- _Entries shown_:
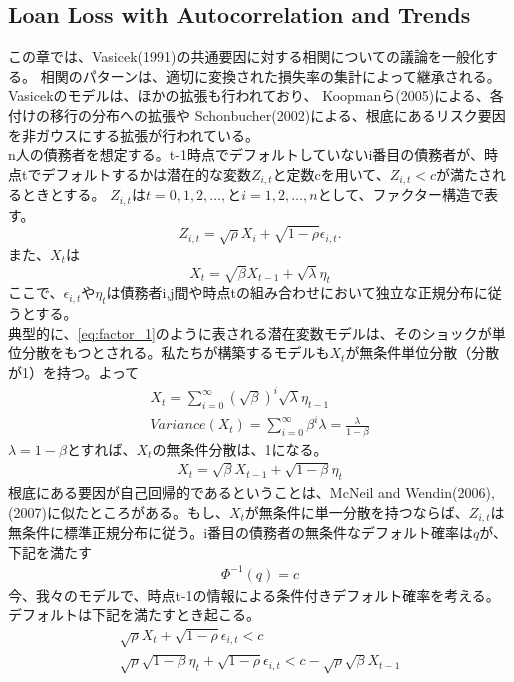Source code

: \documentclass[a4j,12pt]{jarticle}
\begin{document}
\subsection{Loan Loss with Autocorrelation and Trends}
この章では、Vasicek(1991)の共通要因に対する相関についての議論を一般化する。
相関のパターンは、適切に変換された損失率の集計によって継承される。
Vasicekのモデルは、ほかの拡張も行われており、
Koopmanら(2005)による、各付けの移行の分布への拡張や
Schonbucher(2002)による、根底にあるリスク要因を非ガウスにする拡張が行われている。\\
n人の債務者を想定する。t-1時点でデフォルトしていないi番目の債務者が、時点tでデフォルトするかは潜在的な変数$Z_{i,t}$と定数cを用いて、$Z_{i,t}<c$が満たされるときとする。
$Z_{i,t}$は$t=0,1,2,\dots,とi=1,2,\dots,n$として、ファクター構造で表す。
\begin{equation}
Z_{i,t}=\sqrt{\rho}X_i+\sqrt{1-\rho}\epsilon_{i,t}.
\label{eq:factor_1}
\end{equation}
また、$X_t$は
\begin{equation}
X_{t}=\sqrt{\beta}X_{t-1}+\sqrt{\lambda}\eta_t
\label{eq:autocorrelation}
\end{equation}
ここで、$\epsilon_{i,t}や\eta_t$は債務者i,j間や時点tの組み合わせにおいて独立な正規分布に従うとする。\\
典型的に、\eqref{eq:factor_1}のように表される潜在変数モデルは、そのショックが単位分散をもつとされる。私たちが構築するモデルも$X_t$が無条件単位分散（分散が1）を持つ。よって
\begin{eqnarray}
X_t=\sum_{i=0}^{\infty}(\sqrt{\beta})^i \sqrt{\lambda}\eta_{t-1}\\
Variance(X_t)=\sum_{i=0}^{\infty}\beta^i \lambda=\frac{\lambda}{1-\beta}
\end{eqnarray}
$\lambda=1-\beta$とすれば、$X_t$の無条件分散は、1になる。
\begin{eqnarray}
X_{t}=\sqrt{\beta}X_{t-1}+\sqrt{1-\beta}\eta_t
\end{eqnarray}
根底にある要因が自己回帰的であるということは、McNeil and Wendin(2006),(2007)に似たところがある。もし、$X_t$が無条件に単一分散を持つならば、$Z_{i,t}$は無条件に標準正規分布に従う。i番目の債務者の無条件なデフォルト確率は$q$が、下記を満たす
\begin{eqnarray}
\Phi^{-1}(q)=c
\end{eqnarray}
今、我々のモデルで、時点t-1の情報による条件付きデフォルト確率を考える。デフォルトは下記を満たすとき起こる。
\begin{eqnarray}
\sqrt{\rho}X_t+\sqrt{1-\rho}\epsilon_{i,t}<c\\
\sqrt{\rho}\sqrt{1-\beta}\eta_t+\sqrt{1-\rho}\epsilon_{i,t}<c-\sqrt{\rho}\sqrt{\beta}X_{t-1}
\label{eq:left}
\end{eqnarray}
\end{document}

- _Task objective_:
Using the records above, retype everything exactly except the pictures.

- _Exercise solution_:
Source code

: \documentclass[a4j,12pt]{jarticle}
\begin{document}
\subsection{Loan Loss with Autocorrelation and Trends}
この章では、Vasicek(1991)の共通要因に対する相関についての議論を一般化する。
相関のパターンは、適切に変換された損失率の集計によって継承される。
Vasicekのモデルは、ほかの拡張も行われており、
Koopmanら(2005)による、各付けの移行の分布への拡張や
Schonbucher(2002)による、根底にあるリスク要因を非ガウスにする拡張が行われている。\\
n人の債務者を想定する。t-1時点でデフォルトしていないi番目の債務者が、時点tでデフォルトするかは潜在的な変数$Z_{i,t}$と定数cを用いて、$Z_{i,t}<c$が満たされるときとする。
$Z_{i,t}$は$t=0,1,2,\dots,とi=1,2,\dots,n$として、ファクター構造で表す。
\begin{equation}
Z_{i,t}=\sqrt{\rho}X_i+\sqrt{1-\rho}\epsilon_{i,t}.
\label{eq:factor_1}
\end{equation}
また、$X_t$は
\begin{equation}
X_{t}=\sqrt{\beta}X_{t-1}+\sqrt{\lambda}\eta_t
\label{eq:autocorrelation}
\end{equation}
ここで、$\epsilon_{i,t}や\eta_t$は債務者i,j間や時点tの組み合わせにおいて独立な正規分布に従うとする。\\
典型的に、\eqref{eq:factor_1}のように表される潜在変数モデルは、そのショックが単位分散をもつとされる。私たちが構築するモデルも$X_t$が無条件単位分散（分散が1）を持つ。よって
\begin{eqnarray}
X_t=\sum_{i=0}^{\infty}(\sqrt{\beta})^i \sqrt{\lambda}\eta_{t-1}\\
Variance(X_t)=\sum_{i=0}^{\infty}\beta^i \lambda=\frac{\lambda}{1-\beta}
\end{eqnarray}
$\lambda=1-\beta$とすれば、$X_t$の無条件分散は、1になる。
\begin{eqnarray}
X_{t}=\sqrt{\beta}X_{t-1}+\sqrt{1-\beta}\eta_t
\end{eqnarray}
根底にある要因が自己回帰的であるということは、McNeil and Wendin(2006),(2007)に似たところがある。もし、$X_t$が無条件に単一分散を持つならば、$Z_{i,t}$は無条件に標準正規分布に従う。i番目の債務者の無条件なデフォルト確率は$q$が、下記を満たす
\begin{eqnarray}
\Phi^{-1}(q)=c
\end{eqnarray}
今、我々のモデルで、時点t-1の情報による条件付きデフォルト確率を考える。デフォルトは下記を満たすとき起こる。
\begin{eqnarray}
\sqrt{\rho}X_t+\sqrt{1-\rho}\epsilon_{i,t}<c\\
\sqrt{\rho}\sqrt{1-\beta}\eta_t+\sqrt{1-\rho}\epsilon_{i,t}<c-\sqrt{\rho}\sqrt{\beta}X_{t-1}
\label{eq:left}
\end{eqnarray}
\end{document}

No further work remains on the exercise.